Nel poster del film #12 del regista statunitense, vediamo il protagonista impegnato nell’arte della meditazione.
Il racconto fa parte della raccolta Un gioco da ragazzi e altre storie (The Wonderful Story of Henry Sugar and Six More), pubblicata nel 1977. È il secondo adattamento di una storia di Roal Dahl per Wes Anderson: suo è anche Fantastic Mr. Fox del 2009, che ha ottenuto due nomination agli Oscar come Miglior film d’animazione e Miglior colonna sonora originale.
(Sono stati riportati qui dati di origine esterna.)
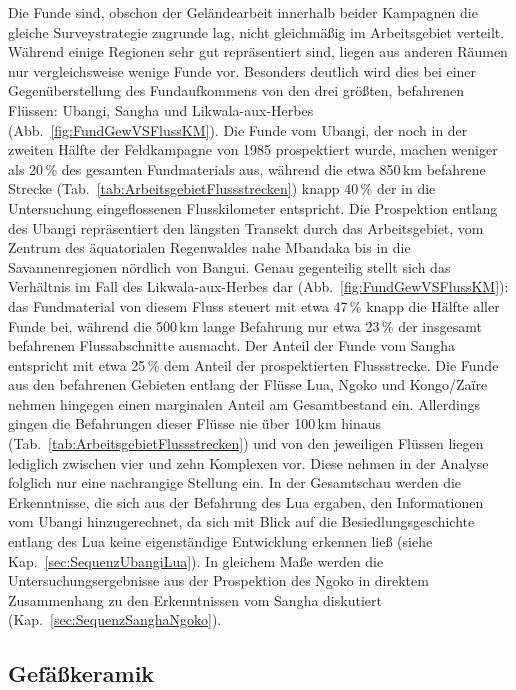 \begin{multicols}{2}
Die Funde sind, obschon der Geländearbeit innerhalb beider Kampagnen die gleiche Surveystrategie zugrunde lag, nicht gleichmäßig im Arbeitsgebiet verteilt. Während einige Regionen sehr gut repräsentiert sind, liegen aus anderen Räumen nur vergleichsweise wenige Funde vor. Besonders deutlich wird dies bei einer Gegenüberstellung des Fundaufkommens von den drei größten, befahrenen Flüssen: \mbox{Ubangi}, \mbox{Sangha} und \mbox{Likwala}-\mbox{aux}-\mbox{Herbes} (Abb.~\ref{fig:FundGewVSFlussKM}). Die Funde vom \mbox{Ubangi}, der noch in der zweiten Hälfte der Feldkampagne von 1985 prospektiert wurde, machen weniger als 20\,\% des gesamten Fundmaterials aus, während die etwa 850\,km befahrene Strecke (Tab.~\ref{tab:ArbeitsgebietFlussstrecken}) knapp 40\,\% der in die Untersuchung eingeflossenen Flusskilometer entspricht. Die Prospektion entlang des \mbox{Ubangi} repräsentiert den längsten Transekt durch das Arbeitsgebiet, vom Zentrum des äquatorialen Regenwaldes nahe Mbandaka bis in die Savannenregionen nördlich von Bangui. Genau gegenteilig stellt sich das Verhältnis im Fall des \mbox{Likwala}-\mbox{aux}-\mbox{Herbes} dar (Abb.~\ref{fig:FundGewVSFlussKM}): das Fundmaterial von diesem Fluss steuert mit etwa 47\,\% knapp die Hälfte aller Funde bei, während die 500\,km lange Befahrung nur etwa 23\,\% der insgesamt befahrenen Flussabschnitte ausmacht. Der Anteil der Funde vom \mbox{Sangha} entspricht mit etwa 25\,\% dem Anteil der prospektierten Flussstrecke. Die Funde aus den befahrenen Gebieten entlang der Flüsse Lua, \mbox{Ngoko} und Kongo/Zaïre nehmen hingegen einen marginalen Anteil am Gesamtbestand ein. Allerdings gingen die Befahrungen dieser Flüsse nie über 100\,km hinaus (Tab.~\ref{tab:ArbeitsgebietFlussstrecken}) und von den jeweiligen Flüssen liegen lediglich zwischen vier und zehn Komplexen vor. Diese nehmen in der Analyse folglich nur eine nachrangige Stellung ein. In der Gesamtschau werden die Erkenntnisse, die sich aus der Befahrung des Lua ergaben, den Informationen vom \mbox{Ubangi} hinzugerechnet, da sich mit Blick auf die Besiedlungsgeschichte entlang des Lua keine eigenständige Entwicklung erkennen ließ (siehe Kap.~\ref{sec:SequenzUbangiLua}). In gleichem Maße werden die Untersuchungsergebnisse aus der Prospektion des \mbox{Ngoko} in direktem Zusammenhang zu den Erkenntnissen vom \mbox{Sangha} diskutiert (Kap.~\ref{sec:SequenzSanghaNgoko}).


\subsection{Gefäßkeramik}\label{sec:GefKeramik}


\end{multicols}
A più di vent’anni da I Tenenbaum, il film che l’ha consacrato al grande pubblico, Wes Anderson si è evoluto ma senza rinunciare ai suoi tratti distintivi, a quei “cliché” che lo hanno reso tanto amato quanto odiato (mettici “le inquadrature simmetriche e poi partono i Kinks”…). Un cinema, il suo, diventato sempre più la plastificazione di un vasto bestiario umano, con quel pizzico di poesia e incanto che sembra trascinare i film del regista in una dimensione irreale, fiabesca. E invece è ricco di sfumature, di riflessioni amare sulla vita che a volte si perdono nella perfezione dell’immagine ma non per questo sono meno importanti. Forse la pellicola che raggiunge il perfetto equilibrio in questo senso è Grand Budapest Hotel, che introduce lo spettatore in quell’atmosfera da tabliaux vivant che è esplosa con i film successivi, tra cui Asteroid City.